WHAT TO DO: Reproduce exactly, and only, the lines below from the one containing "Tranient Data: [TransientStepData](@ref)" through the one containing "COMP3133 Restaurant Lab".

SUPPLIED MATERIAL:
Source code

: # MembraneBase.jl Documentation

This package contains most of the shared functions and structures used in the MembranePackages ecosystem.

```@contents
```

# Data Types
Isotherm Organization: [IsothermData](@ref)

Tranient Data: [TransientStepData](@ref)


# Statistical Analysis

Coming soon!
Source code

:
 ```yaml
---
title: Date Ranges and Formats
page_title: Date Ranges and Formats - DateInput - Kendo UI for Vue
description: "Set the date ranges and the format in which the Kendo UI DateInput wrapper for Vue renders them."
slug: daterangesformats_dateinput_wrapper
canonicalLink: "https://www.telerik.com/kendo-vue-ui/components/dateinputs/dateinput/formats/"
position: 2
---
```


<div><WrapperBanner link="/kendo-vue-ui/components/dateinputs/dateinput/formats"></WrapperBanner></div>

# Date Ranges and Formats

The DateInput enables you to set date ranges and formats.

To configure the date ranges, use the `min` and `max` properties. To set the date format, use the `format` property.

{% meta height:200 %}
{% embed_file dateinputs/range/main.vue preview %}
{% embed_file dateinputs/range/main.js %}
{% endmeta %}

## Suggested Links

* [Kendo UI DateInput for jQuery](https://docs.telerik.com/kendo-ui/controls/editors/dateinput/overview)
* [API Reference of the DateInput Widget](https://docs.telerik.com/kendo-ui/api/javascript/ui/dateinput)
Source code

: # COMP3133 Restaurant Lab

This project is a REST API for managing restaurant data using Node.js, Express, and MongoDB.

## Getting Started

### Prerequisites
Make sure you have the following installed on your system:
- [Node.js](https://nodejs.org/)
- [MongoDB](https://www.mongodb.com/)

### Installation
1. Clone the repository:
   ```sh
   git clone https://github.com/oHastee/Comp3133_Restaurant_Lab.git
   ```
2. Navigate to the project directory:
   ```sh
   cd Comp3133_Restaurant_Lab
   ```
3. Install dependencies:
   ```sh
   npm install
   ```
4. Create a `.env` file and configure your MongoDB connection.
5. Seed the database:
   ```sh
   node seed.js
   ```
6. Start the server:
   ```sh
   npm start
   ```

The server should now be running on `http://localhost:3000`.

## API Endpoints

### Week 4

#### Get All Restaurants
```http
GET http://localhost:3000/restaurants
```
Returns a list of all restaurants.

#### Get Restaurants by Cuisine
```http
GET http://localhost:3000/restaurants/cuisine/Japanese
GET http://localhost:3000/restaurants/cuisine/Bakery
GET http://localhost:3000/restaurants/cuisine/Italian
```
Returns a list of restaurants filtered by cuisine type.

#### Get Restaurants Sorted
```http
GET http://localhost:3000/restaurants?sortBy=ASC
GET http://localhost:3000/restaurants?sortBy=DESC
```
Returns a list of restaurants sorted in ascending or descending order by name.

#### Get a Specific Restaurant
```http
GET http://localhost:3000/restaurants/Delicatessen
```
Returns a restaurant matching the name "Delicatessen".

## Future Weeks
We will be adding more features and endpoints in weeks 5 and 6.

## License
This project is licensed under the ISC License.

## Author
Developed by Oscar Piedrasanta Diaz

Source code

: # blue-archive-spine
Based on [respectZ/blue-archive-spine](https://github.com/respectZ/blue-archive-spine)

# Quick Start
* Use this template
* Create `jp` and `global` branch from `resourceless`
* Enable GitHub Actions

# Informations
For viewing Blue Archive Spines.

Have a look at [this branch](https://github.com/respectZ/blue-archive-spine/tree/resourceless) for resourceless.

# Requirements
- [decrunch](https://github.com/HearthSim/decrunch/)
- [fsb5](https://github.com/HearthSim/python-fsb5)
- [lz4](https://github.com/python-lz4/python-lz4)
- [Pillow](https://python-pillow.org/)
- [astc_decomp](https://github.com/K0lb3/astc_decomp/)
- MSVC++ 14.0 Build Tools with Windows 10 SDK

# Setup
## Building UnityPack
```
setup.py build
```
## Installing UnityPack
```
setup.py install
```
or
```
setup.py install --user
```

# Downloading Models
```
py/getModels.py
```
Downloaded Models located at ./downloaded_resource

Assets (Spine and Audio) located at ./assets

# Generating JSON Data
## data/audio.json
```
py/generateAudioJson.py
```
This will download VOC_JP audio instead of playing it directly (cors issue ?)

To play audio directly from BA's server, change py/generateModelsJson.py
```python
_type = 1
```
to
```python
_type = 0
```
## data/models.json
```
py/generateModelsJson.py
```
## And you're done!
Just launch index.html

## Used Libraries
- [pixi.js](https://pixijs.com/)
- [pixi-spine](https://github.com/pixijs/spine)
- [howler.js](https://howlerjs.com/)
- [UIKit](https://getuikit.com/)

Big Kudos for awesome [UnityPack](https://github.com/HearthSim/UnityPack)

RESULT FOR THIS TASK:
Tranient Data: [TransientStepData](@ref)


# Statistical Analysis

Coming soon!
Source code

:
 ```yaml
---
title: Date Ranges and Formats
page_title: Date Ranges and Formats - DateInput - Kendo UI for Vue
description: "Set the date ranges and the format in which the Kendo UI DateInput wrapper for Vue renders them."
slug: daterangesformats_dateinput_wrapper
canonicalLink: "https://www.telerik.com/kendo-vue-ui/components/dateinputs/dateinput/formats/"
position: 2
---
```


<div><WrapperBanner link="/kendo-vue-ui/components/dateinputs/dateinput/formats"></WrapperBanner></div>

# Date Ranges and Formats

The DateInput enables you to set date ranges and formats.

To configure the date ranges, use the `min` and `max` properties. To set the date format, use the `format` property.

{% meta height:200 %}
{% embed_file dateinputs/range/main.vue preview %}
{% embed_file dateinputs/range/main.js %}
{% endmeta %}

## Suggested Links

* [Kendo UI DateInput for jQuery](https://docs.telerik.com/kendo-ui/controls/editors/dateinput/overview)
* [API Reference of the DateInput Widget](https://docs.telerik.com/kendo-ui/api/javascript/ui/dateinput)
Source code

: # COMP3133 Restaurant Lab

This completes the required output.